# Problem details
In the records below, some lines hold the word "Find". Copy each of those lines.

[[ Stored data, beginning ]]

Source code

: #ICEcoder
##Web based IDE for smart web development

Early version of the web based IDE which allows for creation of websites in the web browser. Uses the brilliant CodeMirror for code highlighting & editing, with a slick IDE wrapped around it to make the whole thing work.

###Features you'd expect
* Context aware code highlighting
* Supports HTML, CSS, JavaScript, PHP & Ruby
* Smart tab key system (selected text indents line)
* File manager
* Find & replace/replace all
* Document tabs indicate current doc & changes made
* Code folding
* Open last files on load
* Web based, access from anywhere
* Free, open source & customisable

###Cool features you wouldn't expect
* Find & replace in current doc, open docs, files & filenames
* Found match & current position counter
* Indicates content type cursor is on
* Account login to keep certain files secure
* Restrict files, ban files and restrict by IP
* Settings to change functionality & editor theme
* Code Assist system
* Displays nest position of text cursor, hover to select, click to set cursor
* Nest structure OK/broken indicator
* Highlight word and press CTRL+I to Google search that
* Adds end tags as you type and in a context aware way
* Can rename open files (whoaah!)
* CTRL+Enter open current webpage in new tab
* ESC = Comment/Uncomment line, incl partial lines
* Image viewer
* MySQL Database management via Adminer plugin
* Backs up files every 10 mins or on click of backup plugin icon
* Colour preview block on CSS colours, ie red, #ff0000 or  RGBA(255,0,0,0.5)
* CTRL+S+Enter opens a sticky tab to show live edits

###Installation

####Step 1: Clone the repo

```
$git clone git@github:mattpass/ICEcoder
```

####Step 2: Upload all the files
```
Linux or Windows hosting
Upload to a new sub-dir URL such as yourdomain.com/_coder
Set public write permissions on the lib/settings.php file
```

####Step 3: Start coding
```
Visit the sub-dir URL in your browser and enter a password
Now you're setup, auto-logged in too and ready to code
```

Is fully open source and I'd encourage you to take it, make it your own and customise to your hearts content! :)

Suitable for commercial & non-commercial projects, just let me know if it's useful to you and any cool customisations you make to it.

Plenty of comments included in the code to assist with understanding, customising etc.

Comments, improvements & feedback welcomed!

[[ Stored data, end ]]
[[ Stored data, beginning ]]

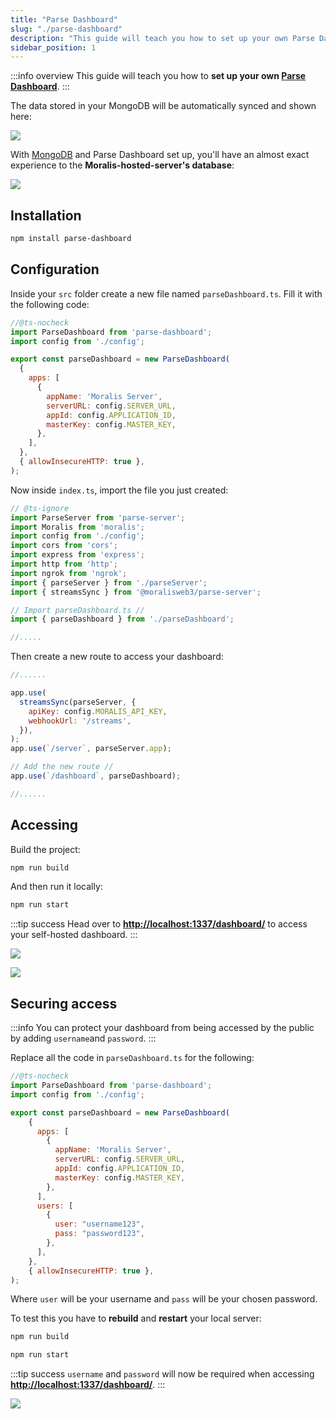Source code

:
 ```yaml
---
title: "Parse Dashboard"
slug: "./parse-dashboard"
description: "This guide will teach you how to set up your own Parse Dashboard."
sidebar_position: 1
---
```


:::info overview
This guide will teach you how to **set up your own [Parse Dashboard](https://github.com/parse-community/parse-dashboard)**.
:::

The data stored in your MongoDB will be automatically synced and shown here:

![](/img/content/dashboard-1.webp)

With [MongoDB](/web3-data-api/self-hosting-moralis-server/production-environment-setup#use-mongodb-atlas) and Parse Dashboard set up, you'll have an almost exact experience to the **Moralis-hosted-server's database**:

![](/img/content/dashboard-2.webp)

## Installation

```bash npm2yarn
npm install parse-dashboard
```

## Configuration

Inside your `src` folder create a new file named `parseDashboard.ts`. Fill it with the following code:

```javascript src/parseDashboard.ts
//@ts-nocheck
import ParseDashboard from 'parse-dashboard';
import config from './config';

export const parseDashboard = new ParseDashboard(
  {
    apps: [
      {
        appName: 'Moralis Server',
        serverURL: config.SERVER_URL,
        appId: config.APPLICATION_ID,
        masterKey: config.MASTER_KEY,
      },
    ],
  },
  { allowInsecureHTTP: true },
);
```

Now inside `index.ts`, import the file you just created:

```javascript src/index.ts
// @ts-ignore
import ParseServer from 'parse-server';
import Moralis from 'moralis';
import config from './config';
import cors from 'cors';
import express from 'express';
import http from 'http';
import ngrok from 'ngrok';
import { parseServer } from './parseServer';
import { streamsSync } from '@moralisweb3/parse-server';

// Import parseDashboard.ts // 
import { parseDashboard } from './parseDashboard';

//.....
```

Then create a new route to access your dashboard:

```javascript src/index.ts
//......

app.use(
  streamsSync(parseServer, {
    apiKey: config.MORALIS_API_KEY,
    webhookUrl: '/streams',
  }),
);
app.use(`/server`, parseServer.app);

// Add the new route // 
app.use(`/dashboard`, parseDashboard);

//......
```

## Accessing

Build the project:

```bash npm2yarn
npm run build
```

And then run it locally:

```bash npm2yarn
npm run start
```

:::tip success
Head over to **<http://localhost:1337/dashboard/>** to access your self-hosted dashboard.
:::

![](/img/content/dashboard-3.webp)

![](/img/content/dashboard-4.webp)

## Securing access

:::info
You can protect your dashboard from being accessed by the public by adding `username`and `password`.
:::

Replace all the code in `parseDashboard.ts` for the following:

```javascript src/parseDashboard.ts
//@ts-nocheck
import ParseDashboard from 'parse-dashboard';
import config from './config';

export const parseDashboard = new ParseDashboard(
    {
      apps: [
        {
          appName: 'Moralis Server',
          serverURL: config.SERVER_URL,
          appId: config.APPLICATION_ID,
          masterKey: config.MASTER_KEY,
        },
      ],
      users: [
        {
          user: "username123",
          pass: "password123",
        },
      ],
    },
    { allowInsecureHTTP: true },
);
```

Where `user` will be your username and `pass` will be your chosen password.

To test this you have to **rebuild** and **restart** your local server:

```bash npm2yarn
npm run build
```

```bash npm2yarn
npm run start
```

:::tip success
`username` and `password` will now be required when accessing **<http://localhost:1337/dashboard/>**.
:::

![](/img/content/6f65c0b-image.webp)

[[ Stored data, end ]]

# Result of this exercise
* Find & replace/replace all
* Find & replace in current doc, open docs, files & filenames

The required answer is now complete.